盡管主權國家的權威在全球化時代受到一定的削弱與挑戰,但它在國際舞臺上的中心地位仍不可撼動。全球化發展的最重要推手是各國政府;主導歐債危機以及其他全球性問題解決的仍然是各國政府;大國博弈與國家間互動仍然是當今國際關系的主要內容;保護因揭露美國政府從事國際監聽活動的前特工斯諾登的是俄羅斯,而不是某個國際組織。但也應當看到,隨著全球化的深入發展,世界進入了群雄并起的時代,國際關系權力出現了轉移與流散的趨勢,即由傳統強國向新興國家、由國家行為體向非國家行為體轉移。1989年夏,美國學者弗朗西斯·福山在《國家利益》雜志上發表了“歷史的終結?”一文,認為西方國家實行的自由民主制度也許是“人類意識形態發展”的終點和“人類最后一種統治形式”,并因此構成“歷史的終結”。①[美]弗朗西斯·福山著,黃勝強、許銘原譯:《歷史的終結及最后之人》,中國社會科學出版社2003年版,代序第1頁。冷戰結束20多年來,美國在國際舞臺上一超獨霸,試圖構建以其為主導的單極世界,即使在遭受了“9·11”恐怖襲擊之后,小布什政府仍然沒有任何收斂,大力推行單邊主義路線。然而,2008年的金融危機使美國和歐洲元氣大傷,也表明了歷史并未終結。奧巴馬上臺后放棄了單邊主義路線,轉而采取“巧實力”外交,加強與盟友以及以中國為代表的新興國家的合作,以共同應對新挑戰。身陷債務危機的歐洲“列強”也不得不“放下身段”向前殖民地國家請求支援。與發達國家日子普遍“不好過”相比,以中國為代表的新興國家迅速崛起,即使在危機時刻仍然保持經濟快速發展,使國際關系權力對比呈“東升西降”的態勢,世界多極化進程加速。國際貨幣基金組織、世界銀行的表決權改革也隨之向新興國家傾斜,有史以來,西方第一次不得不向非西方國家讓渡自己的權力。
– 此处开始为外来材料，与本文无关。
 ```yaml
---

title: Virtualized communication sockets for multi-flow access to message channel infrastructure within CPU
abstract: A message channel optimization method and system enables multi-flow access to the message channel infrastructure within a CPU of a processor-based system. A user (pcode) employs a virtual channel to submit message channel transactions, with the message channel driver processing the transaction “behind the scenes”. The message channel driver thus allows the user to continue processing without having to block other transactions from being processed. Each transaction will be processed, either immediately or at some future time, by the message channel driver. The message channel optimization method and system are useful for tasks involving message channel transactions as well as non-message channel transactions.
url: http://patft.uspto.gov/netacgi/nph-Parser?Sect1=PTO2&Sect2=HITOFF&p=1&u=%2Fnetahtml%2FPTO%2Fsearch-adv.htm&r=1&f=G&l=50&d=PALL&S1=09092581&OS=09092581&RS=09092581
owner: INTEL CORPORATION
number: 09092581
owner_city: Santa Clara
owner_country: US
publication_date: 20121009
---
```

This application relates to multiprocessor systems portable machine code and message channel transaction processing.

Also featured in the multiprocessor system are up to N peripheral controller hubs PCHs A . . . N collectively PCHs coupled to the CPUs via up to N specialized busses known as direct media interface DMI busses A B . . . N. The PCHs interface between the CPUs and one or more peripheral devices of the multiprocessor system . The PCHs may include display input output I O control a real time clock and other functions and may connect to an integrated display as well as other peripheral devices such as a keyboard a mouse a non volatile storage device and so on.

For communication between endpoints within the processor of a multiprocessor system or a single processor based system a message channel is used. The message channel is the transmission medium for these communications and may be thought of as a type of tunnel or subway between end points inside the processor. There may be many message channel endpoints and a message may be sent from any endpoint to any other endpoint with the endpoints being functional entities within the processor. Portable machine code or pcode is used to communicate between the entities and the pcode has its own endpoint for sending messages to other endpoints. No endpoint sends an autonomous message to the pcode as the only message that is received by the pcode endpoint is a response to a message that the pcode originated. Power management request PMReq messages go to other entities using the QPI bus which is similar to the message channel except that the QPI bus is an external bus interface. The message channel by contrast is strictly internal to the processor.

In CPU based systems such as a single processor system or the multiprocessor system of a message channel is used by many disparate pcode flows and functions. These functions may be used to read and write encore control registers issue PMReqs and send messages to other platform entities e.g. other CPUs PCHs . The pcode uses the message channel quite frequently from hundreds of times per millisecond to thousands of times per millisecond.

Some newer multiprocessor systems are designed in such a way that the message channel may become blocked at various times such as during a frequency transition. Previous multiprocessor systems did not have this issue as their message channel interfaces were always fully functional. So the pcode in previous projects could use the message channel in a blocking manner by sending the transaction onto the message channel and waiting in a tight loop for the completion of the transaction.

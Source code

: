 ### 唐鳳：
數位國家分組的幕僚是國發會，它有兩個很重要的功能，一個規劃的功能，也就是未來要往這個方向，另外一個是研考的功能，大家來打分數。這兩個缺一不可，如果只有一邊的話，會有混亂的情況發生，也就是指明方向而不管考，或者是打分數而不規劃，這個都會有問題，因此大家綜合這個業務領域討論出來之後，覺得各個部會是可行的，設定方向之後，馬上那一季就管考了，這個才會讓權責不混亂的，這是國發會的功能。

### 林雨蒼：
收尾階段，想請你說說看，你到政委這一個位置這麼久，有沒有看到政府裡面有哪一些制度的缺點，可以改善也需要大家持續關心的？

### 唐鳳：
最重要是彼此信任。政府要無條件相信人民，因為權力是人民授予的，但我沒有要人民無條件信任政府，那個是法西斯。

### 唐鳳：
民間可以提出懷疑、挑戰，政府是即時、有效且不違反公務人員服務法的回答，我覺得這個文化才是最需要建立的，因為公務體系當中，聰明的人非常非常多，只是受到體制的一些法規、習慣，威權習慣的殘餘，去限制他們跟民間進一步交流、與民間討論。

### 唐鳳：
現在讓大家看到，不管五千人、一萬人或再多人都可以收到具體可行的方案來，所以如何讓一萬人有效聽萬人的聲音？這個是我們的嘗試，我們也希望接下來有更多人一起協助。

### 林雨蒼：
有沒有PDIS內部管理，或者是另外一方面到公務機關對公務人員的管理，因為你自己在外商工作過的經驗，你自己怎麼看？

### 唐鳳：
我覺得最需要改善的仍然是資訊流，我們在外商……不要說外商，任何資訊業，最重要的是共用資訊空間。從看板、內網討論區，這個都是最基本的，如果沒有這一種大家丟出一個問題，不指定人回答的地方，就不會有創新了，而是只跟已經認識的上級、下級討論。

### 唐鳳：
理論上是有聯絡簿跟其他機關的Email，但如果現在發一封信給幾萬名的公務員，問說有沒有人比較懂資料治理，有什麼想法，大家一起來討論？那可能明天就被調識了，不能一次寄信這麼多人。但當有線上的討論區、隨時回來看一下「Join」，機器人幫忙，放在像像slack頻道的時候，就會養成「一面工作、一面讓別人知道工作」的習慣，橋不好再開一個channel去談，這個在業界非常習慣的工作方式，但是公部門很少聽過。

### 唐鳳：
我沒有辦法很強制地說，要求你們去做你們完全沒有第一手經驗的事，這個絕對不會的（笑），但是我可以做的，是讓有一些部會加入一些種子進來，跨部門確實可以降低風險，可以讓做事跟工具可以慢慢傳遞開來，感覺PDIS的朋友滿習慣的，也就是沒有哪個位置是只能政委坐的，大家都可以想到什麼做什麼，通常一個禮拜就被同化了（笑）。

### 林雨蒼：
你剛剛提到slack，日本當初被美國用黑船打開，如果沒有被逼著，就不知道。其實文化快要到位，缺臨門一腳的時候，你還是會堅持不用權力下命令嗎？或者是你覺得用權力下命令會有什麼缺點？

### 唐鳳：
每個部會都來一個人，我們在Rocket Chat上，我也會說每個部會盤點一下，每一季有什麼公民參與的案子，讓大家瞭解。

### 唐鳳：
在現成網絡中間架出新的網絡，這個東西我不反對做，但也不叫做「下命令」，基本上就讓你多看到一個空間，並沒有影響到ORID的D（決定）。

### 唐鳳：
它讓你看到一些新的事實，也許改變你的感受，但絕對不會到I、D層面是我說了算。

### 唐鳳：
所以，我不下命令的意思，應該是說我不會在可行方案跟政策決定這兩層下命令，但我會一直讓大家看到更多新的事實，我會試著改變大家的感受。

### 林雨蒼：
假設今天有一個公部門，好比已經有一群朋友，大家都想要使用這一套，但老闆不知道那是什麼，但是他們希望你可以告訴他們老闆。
隨著非西方世界的興起,“除了軍事層面之外,工業、金融、社會、文化等層面的權力分配正在發生轉移,即美國優勢正在喪失。我們正在進入一個‘后美國世界’”。②Fareed Zakaria,“The Future of American Power:How America Can Survive the Rise of the Rest”,Foreign Affairs,May/June 2008.
總的說來,在全球化時代,世界進入了一個復雜多元、一體化與碎片化、國家權力 (國際層面與國內層面)集中與分散并存的裂變階段。在這一時期,傳統的國際關系觀念正在解構,全球命運共同體意識已經形成,世界正在重組之中;大國之間力量對比正在發生變動,權力正在轉移,廣大發展中國家正在進一步分化,部分發展成為新興工業化國家,部分則陷入貧困與戰爭的惡性循環,淪為“失敗國家”;各地區紛紛開啟區域一體化進程,但還有許多歷史遺留下來的爭端與沖突影響著區域合作氛圍。這就是全球化時代世界的復雜圖景。鑒于當代國際關系發生如此深刻的變化,各行為體應當超越傳統的權力政治思維,探索新型相處之道。